PROVIDED INFORMATION:
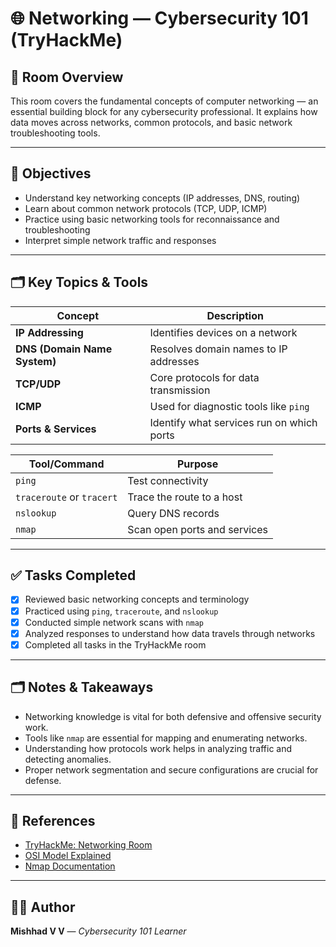 # 🌐 Networking — Cybersecurity 101 (TryHackMe)

## 📌 Room Overview
This room covers the fundamental concepts of computer networking — an essential building block for any cybersecurity professional. It explains how data moves across networks, common protocols, and basic network troubleshooting tools.

---

## 🎯 Objectives
- Understand key networking concepts (IP addresses, DNS, routing) 
- Learn about common network protocols (TCP, UDP, ICMP)
- Practice using basic networking tools for reconnaissance and troubleshooting
- Interpret simple network traffic and responses

---

## 🗂️ Key Topics & Tools

| Concept | Description |
| ------- | ------------ |
| **IP Addressing** | Identifies devices on a network |
| **DNS (Domain Name System)** | Resolves domain names to IP addresses |
| **TCP/UDP** | Core protocols for data transmission |
| **ICMP** | Used for diagnostic tools like `ping` |
| **Ports & Services** | Identify what services run on which ports |

| Tool/Command | Purpose |
| ------------- | ------- |
| `ping` | Test connectivity |
| `traceroute` or `tracert` | Trace the route to a host |
| `nslookup` | Query DNS records |
| `nmap` | Scan open ports and services |

---

## ✅ Tasks Completed
- [x] Reviewed basic networking concepts and terminology
- [x] Practiced using `ping`, `traceroute`, and `nslookup`
- [x] Conducted simple network scans with `nmap`
- [x] Analyzed responses to understand how data travels through networks
- [x] Completed all tasks in the TryHackMe room

---

## 🗂️ Notes & Takeaways
- Networking knowledge is vital for both defensive and offensive security work.
- Tools like `nmap` are essential for mapping and enumerating networks.
- Understanding how protocols work helps in analyzing traffic and detecting anomalies.
- Proper network segmentation and secure configurations are crucial for defense.

---

## 🔗 References
- [TryHackMe: Networking Room](https://tryhackme.com)
- [OSI Model Explained](https://www.imperva.com/learn/application-security/osi-model/)
- [Nmap Documentation](https://nmap.org/book/)

---

## 👨‍💻 Author
**Mishhad V V** — *Cybersecurity 101 Learner*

WORK ORDER:
An exact copy is needed of the lines from the one containing "- Tools like" through the end of the records.

YOUR RESPONSE:
- Tools like `nmap` are essential for mapping and enumerating networks.
- Understanding how protocols work helps in analyzing traffic and detecting anomalies.
- Proper network segmentation and secure configurations are crucial for defense.

---

## 🔗 References
- [TryHackMe: Networking Room](https://tryhackme.com)
- [OSI Model Explained](https://www.imperva.com/learn/application-security/osi-model/)
- [Nmap Documentation](https://nmap.org/book/)

---

## 👨‍💻 Author
**Mishhad V V** — *Cybersecurity 101 Learner*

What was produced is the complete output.